I certify under penalties of perjury that a taxpayer identification number has
not been issued to me, and either (1) I have mailed or delivered an application
to receive a taxpayer identification number to the appropriate Internal Revenue
Service Center or Social Security Administration Office or (2) I intend to mail
or deliver an application in the near future. I understand that if I do not
provide a taxpayer identification number by the time of payment, 31% of all
payments made to me on account of the New Capital Securities shall be retained
until I provide a taxpayer identification number to the Exchange Agent and that,
if I do not provide my taxpayer identification number within 60 days, such
retained amounts shall be remitted to the Internal Revenue Service as backup
withholding and 31% of all reportable payments made to me thereafter will be
withheld and remitted to the Internal Revenue Service until I provide a taxpayer
identification number.
Signature : __________________________________________________________  Date : _
 
                                       9
 
<PAGE>
                                  INSTRUCTIONS
         FORMING PART OF THE TERMS AND CONDITIONS OF THE EXCHANGE OFFER
 
     1. DELIVERY OF THIS LETTER OF TRANSMITTAL AND CERTIFICATES. All physically
delivered Initial Notes or confirmation of any book-entry transfer to the
Exchange Agent's account at a book-entry transfer facility of Initial Notes
tendered by book-entry transfer, as well as a properly completed and duly
executed copy of this Letter of Transmittal or facsimile thereof, and any other
documents required by this Letter of Transmittal, must be received by the
Exchange Agent at any of its addresses set forth herein on or prior to the
Expiration Date. The method of delivery of this Letter of Transmittal, the
Initial Notes and any other required documents is at the election and risk of
the Holder, and except as otherwise provided below, the delivery will be deemed
made only when actually received by the Exchange Agent.
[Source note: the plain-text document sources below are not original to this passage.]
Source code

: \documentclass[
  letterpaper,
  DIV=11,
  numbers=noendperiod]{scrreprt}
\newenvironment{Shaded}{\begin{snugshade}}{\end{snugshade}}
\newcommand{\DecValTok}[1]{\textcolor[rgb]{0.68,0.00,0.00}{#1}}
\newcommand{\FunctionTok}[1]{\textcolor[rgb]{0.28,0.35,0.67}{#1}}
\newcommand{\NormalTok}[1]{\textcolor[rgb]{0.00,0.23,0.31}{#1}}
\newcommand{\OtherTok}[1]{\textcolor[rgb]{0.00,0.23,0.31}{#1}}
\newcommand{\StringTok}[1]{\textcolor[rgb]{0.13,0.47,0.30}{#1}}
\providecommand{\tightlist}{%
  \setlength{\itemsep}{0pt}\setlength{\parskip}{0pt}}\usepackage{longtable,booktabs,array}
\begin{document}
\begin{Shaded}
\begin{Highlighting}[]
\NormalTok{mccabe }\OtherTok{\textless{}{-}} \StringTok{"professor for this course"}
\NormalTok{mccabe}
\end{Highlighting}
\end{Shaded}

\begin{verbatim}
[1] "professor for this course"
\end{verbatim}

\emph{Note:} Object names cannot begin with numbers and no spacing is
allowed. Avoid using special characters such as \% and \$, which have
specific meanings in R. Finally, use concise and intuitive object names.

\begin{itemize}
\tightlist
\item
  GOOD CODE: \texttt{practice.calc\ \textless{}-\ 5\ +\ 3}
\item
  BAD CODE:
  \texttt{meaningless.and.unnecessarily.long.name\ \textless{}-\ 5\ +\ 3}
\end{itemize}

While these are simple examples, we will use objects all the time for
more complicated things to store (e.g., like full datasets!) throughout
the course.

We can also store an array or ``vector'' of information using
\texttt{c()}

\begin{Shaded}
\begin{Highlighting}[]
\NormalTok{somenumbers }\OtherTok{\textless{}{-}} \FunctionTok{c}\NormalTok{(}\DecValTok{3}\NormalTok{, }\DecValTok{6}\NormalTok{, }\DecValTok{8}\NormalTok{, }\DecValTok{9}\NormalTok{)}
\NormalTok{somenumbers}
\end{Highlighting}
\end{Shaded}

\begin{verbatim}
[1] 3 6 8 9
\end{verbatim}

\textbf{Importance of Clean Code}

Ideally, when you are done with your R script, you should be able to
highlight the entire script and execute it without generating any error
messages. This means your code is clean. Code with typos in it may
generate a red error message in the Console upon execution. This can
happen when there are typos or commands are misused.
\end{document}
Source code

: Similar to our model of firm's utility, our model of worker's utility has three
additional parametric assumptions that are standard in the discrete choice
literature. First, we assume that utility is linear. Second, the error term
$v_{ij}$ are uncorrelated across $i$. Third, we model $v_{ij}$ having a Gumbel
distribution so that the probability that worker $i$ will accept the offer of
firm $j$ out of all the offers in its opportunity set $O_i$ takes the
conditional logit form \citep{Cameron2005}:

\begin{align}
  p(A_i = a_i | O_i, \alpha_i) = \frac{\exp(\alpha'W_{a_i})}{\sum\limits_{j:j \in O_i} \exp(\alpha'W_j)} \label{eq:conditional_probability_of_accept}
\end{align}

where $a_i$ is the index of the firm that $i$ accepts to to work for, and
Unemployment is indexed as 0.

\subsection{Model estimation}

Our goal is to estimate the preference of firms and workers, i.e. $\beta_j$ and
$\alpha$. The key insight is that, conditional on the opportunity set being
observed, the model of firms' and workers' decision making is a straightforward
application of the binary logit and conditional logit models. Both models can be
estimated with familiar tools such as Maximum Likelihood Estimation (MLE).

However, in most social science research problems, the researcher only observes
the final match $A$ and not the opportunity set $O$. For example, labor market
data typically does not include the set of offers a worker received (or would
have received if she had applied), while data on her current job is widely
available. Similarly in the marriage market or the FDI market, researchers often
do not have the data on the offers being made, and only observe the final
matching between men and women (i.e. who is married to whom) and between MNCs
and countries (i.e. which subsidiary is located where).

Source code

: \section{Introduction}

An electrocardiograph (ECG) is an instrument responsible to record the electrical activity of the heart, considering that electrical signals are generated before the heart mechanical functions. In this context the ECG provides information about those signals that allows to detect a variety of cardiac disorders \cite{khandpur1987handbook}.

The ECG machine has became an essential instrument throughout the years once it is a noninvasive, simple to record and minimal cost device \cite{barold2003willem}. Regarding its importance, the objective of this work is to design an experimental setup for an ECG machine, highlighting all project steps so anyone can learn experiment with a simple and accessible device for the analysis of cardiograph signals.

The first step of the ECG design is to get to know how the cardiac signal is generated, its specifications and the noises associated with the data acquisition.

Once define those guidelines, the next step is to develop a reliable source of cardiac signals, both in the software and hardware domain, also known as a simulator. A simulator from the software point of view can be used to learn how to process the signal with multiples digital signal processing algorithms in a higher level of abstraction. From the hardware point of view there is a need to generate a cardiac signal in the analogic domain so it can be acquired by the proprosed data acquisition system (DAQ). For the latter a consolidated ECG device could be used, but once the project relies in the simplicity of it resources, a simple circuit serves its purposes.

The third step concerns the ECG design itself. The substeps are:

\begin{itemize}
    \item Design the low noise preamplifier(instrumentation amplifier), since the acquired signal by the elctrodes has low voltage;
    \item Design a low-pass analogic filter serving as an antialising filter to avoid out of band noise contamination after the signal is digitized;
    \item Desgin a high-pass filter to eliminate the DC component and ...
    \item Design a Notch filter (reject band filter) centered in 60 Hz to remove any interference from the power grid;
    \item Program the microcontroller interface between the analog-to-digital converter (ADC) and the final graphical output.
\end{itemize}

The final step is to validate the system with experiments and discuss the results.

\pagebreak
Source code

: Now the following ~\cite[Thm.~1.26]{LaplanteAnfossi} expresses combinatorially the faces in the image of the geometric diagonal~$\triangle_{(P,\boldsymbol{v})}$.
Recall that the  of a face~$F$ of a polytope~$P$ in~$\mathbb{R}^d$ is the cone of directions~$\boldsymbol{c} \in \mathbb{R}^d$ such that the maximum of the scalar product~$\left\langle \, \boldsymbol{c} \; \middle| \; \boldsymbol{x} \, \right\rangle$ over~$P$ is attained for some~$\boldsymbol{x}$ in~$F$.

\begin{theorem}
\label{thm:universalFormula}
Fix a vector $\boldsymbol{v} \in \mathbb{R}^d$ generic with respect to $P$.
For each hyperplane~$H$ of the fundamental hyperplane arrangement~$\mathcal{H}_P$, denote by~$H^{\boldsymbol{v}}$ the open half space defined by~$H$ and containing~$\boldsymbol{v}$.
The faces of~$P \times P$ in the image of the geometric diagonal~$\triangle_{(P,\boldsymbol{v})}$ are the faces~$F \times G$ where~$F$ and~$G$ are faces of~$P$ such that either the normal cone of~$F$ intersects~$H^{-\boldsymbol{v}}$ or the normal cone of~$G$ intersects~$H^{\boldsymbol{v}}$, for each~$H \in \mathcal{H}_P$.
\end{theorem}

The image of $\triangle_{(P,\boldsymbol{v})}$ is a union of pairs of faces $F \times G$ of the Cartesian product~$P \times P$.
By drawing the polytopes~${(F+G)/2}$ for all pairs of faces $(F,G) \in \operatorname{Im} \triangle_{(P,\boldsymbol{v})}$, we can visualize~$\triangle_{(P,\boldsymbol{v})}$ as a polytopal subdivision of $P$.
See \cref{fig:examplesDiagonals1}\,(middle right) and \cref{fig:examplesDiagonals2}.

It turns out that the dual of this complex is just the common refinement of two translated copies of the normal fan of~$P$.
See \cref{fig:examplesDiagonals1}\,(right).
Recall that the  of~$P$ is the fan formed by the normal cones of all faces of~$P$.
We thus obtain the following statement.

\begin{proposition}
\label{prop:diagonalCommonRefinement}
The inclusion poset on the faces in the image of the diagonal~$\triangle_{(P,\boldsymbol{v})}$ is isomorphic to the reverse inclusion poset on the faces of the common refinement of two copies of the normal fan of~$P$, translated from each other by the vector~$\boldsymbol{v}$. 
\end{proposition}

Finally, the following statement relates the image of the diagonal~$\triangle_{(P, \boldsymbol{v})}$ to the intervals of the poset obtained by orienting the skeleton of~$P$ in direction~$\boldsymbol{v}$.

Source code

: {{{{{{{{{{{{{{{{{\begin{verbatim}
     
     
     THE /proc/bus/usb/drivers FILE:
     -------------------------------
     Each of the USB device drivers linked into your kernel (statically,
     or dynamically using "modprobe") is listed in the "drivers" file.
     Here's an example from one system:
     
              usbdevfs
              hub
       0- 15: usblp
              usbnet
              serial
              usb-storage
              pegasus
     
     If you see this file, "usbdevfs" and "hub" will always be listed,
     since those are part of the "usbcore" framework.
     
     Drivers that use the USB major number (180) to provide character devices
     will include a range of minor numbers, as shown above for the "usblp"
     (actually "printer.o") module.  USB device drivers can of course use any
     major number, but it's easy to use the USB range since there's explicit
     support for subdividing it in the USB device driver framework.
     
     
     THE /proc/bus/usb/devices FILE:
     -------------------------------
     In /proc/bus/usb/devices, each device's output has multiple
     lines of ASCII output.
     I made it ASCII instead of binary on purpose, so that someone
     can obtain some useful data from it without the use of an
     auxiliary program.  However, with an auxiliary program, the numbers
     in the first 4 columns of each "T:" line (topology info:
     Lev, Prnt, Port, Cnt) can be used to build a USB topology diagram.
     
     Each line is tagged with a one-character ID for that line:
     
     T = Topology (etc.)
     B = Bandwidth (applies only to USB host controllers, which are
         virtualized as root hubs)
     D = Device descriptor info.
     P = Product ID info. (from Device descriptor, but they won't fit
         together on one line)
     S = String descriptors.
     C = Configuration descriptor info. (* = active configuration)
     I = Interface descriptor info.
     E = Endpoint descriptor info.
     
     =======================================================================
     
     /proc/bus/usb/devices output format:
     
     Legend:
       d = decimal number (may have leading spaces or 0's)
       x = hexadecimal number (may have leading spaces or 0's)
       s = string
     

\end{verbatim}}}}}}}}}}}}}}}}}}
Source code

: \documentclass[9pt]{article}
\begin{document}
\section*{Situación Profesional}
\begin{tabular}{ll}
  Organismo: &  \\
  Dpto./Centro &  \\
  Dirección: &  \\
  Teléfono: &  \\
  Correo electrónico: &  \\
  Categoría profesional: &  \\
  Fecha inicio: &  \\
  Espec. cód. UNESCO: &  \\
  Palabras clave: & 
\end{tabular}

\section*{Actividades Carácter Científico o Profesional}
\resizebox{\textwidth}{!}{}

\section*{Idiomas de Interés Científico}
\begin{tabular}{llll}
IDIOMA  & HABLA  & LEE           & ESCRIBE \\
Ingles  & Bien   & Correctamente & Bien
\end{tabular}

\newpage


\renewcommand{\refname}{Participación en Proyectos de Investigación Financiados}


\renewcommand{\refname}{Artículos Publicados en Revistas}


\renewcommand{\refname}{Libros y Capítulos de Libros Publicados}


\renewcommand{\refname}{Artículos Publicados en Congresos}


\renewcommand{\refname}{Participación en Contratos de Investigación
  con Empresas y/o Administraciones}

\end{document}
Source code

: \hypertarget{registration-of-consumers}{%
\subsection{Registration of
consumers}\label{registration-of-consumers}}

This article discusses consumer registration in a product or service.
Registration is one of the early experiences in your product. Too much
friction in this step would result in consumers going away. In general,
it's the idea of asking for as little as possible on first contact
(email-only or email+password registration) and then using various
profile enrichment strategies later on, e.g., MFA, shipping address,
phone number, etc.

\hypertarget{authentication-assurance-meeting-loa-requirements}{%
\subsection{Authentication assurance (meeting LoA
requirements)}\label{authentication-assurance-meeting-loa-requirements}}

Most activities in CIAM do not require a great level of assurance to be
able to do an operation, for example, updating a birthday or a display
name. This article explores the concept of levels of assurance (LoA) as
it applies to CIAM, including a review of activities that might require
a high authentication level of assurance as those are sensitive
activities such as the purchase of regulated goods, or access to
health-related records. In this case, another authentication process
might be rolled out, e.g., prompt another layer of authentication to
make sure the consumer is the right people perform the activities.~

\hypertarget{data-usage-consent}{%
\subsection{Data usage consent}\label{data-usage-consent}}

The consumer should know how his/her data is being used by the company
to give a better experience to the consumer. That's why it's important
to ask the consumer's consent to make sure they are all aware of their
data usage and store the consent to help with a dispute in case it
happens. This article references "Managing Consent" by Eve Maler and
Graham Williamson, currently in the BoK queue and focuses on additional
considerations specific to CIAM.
If such delivery is by
mail, it is suggested that registered mail with return receipt requested,
properly insured, be used.
 
     No alternative, conditional, irregular or contingent tenders will be
accepted. All tendering Holders, by execution of this Letter of Transmittal (or
facsimile thereof), shall waive any right to receive notice of the acceptance of
the Notes for exchange.
 
     Delivery to an address other than as set forth herein, or instructions via
a facsimile number other than the one set forth herein, will not constitute a
valid delivery.
 
     2. GUARANTEED DELIVERY PROCEDURES. Holders who wish to tender their Initial
Notes, but whose Initial Notes are not immediately available and thus cannot
deliver their Initial Notes, the Letter of Transmittal or any other required
documents to the Exchange Agent (or comply with the procedures for book-entry
transfer) prior to the Expiration Date, may effect a tender if:
 
     (a) the tender is made through a member firm of a registered national
     securities exchange or of the National Association of Securities Dealers,
     Inc., a commercial bank or trust Issuer having an office or correspondent
     in the United States or an "eligible guarantor institution" within the
     meaning of Rule 17Ad-15 under the Exchange Act (an "Eligible Institution");
 
     (b) prior to the Expiration Date, the Exchange Agent receives from such
     Eligible Institution a properly completed and duly executed Notice of
     Guaranteed Delivery (by facsimile transmission, mail or hand delivery)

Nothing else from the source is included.